(Data records)
..........

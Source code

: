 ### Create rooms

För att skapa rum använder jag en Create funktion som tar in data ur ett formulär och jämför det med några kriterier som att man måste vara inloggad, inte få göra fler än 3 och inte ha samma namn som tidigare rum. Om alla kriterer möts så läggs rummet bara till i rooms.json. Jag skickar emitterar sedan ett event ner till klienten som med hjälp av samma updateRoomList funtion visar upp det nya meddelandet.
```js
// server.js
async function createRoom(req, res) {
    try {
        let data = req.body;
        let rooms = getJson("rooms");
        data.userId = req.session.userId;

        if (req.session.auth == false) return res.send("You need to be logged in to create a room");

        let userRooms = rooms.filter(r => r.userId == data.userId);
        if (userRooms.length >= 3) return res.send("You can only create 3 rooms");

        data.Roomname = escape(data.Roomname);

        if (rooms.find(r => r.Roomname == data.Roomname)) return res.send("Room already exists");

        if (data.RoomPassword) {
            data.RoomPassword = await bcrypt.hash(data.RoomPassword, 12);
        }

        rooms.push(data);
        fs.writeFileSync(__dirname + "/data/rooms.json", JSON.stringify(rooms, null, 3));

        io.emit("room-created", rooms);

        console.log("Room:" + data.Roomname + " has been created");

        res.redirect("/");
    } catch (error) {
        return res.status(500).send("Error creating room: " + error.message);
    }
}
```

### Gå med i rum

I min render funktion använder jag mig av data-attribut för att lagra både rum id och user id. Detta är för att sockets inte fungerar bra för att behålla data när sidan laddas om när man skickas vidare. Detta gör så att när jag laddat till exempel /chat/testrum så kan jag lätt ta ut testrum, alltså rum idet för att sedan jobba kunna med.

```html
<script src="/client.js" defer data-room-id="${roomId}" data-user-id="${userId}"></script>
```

..........

— WORK TO BE COMPLETED —
Give the count of lines in the data shown above that contain "userId", and nothing else.

— ANSWER TO THE PROBLEM —
3